The Web is turning into a platform where data is one of its main citizens. Collaborative initiatives like Linked Open Data (LOD) rely on accepted standards and provide with a set of best practices to promote the sharing and consumption of data at large scale. A growing portion of this data is populated by linguistic information, which tackles the description of lexicons and their usage. An important resource within this field is Wiktionary, which can be seen as the leading data source containing lexical information nowadays. Wiktionary is an online collaborative project based on the principle of the "Wisdom of the Crowd'' that tries to build an open multilingual dictionary available for everybody. Since its inception in 2002, Wiktionary has grown considerably and, therefore, caught the attention of many researchers. Several attempts have tried to compare the usability of Wiktionary with traditional expert-edited lexicographical efforts. Others have relied on reusing the data provided by Wiktionary for accomplishing certain information retrieval and natural language processing tasks. Additional approaches have focused on converting Wiktionary to make it compatible with the LOD principles and then align the content with other available resources.
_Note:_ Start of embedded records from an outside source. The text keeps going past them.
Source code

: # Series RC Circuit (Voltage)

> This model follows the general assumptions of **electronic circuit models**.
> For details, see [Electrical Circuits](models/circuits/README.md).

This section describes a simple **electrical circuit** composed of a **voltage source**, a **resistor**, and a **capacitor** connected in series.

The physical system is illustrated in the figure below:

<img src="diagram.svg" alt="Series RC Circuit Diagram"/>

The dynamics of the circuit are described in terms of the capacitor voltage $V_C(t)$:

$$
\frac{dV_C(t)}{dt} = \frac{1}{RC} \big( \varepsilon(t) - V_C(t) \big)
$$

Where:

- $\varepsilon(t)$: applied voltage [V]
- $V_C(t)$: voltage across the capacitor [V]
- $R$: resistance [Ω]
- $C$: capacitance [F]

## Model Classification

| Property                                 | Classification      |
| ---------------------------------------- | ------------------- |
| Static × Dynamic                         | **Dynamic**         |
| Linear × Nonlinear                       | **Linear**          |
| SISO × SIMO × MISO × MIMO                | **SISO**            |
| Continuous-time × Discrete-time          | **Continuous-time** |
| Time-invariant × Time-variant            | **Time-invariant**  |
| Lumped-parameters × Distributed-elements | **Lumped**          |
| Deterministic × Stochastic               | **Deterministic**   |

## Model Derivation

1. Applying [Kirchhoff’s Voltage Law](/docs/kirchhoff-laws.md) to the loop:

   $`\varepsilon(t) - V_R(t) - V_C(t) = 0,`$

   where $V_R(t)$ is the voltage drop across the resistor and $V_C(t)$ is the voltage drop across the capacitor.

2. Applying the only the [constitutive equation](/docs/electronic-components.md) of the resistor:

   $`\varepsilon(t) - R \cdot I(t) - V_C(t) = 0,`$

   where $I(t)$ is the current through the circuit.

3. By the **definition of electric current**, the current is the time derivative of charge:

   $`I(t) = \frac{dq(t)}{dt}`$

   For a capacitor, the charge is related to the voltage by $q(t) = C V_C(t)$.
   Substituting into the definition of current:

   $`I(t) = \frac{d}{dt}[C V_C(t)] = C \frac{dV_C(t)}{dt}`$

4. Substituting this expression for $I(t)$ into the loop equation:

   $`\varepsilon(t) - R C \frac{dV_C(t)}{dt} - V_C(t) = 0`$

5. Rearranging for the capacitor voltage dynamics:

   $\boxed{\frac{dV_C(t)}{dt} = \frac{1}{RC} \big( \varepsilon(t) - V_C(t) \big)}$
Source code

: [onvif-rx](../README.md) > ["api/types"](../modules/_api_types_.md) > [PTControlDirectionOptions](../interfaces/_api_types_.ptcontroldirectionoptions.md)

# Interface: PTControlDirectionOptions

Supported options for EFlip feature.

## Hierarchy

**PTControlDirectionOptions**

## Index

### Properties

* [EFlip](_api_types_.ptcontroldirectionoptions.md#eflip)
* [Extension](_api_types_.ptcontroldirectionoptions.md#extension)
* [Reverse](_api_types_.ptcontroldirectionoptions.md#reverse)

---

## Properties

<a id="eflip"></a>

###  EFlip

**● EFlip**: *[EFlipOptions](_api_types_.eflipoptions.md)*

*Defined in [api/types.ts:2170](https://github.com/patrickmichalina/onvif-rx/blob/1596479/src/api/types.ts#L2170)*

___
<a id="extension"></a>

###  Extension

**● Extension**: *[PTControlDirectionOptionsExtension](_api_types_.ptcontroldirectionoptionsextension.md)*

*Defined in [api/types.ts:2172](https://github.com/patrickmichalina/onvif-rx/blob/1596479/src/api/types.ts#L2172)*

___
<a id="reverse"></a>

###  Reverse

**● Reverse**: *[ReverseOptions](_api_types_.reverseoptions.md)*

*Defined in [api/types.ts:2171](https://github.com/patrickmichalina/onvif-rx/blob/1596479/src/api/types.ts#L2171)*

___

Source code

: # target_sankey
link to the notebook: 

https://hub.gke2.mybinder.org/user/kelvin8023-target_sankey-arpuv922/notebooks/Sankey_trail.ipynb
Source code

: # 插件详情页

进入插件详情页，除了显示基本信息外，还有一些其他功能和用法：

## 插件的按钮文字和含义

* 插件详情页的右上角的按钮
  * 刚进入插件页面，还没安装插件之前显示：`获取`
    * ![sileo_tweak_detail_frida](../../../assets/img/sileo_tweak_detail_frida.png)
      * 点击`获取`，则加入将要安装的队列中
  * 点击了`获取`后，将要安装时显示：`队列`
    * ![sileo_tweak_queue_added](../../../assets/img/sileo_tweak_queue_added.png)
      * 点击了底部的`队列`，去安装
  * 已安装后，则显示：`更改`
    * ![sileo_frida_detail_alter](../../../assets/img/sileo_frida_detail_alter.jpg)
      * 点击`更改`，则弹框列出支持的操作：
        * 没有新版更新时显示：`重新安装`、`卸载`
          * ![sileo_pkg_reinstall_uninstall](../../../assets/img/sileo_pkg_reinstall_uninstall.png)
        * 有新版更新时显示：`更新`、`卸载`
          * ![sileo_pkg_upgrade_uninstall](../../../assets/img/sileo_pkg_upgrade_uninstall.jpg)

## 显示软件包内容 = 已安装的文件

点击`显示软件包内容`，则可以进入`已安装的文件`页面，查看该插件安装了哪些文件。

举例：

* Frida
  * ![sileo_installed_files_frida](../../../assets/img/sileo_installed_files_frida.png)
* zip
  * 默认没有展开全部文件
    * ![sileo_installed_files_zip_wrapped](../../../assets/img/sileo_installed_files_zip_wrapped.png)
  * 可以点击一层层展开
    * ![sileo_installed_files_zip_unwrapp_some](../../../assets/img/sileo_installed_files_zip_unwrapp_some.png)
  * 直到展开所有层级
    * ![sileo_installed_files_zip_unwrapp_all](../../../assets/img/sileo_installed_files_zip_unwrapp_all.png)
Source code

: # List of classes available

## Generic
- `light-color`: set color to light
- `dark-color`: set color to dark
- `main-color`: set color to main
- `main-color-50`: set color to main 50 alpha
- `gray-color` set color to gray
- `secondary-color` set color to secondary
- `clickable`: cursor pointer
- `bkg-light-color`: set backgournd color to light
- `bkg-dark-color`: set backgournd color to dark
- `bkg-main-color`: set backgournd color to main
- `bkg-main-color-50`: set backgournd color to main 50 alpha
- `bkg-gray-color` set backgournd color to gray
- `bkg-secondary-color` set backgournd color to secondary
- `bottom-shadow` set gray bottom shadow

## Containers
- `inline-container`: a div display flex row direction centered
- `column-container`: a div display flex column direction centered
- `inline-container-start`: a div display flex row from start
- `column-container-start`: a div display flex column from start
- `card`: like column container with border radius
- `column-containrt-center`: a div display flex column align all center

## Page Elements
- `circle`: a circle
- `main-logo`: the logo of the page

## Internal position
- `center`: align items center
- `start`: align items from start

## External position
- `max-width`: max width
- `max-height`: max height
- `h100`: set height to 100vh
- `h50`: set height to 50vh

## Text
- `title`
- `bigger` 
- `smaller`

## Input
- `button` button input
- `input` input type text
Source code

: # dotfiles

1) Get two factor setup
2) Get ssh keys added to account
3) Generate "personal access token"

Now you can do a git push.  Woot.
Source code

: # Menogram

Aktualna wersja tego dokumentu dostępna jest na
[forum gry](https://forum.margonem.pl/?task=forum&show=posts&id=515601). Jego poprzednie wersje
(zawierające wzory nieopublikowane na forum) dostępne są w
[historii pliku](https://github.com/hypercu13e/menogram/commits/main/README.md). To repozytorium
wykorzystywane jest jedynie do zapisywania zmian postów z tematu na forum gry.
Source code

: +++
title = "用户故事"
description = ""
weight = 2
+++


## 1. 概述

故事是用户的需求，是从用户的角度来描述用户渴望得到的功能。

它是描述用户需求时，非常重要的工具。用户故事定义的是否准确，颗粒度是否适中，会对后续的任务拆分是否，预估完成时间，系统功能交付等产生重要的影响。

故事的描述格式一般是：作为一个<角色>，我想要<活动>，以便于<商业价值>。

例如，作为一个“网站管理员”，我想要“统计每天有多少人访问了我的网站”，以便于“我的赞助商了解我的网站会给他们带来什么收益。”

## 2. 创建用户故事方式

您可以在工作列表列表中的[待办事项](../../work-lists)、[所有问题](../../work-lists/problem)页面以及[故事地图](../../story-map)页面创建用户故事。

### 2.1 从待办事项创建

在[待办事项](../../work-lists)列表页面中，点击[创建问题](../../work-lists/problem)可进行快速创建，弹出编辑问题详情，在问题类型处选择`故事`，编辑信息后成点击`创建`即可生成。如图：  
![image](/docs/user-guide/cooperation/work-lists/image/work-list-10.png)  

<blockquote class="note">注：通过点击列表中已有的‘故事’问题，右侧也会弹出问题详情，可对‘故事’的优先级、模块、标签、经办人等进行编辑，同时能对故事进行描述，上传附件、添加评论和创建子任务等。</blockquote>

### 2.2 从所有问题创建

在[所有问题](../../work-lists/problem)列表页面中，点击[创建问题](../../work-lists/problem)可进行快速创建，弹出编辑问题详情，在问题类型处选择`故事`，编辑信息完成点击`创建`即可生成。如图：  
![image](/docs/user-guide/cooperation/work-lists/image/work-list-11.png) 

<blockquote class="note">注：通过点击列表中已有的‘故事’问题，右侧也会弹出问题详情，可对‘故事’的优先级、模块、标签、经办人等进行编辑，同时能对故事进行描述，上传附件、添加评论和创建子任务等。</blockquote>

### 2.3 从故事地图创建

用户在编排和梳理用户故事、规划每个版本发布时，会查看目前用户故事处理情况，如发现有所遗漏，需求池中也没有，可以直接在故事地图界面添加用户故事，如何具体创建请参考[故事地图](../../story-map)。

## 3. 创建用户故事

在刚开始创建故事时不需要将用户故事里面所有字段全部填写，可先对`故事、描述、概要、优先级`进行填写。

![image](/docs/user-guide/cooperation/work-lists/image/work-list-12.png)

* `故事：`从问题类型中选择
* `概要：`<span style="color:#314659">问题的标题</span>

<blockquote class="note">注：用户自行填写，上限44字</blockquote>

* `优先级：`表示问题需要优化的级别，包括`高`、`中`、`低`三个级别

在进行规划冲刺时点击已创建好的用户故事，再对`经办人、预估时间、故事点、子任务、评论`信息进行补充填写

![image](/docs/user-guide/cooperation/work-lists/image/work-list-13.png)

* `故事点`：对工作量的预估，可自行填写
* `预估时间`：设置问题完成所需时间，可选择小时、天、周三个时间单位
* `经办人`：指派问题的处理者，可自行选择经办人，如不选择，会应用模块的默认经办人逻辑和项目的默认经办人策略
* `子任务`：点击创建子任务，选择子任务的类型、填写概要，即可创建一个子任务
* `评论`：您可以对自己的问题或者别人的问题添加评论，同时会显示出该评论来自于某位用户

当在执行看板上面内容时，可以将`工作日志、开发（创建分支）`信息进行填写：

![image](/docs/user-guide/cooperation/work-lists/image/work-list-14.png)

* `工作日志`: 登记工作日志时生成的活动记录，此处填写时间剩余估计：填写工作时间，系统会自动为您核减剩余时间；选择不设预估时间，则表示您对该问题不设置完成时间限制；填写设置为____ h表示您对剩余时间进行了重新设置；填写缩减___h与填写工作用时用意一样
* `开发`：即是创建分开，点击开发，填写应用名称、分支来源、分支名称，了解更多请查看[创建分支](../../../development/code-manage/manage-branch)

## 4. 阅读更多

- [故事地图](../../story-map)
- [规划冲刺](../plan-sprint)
In this thesis we exploit the practical dimension of Wiktionary, i.e., we focus our attention on the educational context and try to use Wiktionary as a resource to help users learning a foreign second language (FSL). For achieving this task we target the multilingual dimension of Wiktionary. We perform a quantitative analysis of the existing translations in order to measure their level of reliability and guarantee a minimum of quality during their usage. We rely our analysis on the use of ranking approaches, which have shown to provide successful results in information retrieval scenarios.
A part of our research focuses on the study of existing formats and mechanisms to exchange linguistic data. We use the gained expertise to design an ontological model in order to cope with the interoperability issues associated to our scenario. We use this model to share the generated data as part of the public open data cloud.
Continuing with our educational use case, we show how our research can be put in practice in the context of a mobile application designed exclusively for supporting users in the acquisition of new FSL vocabulary.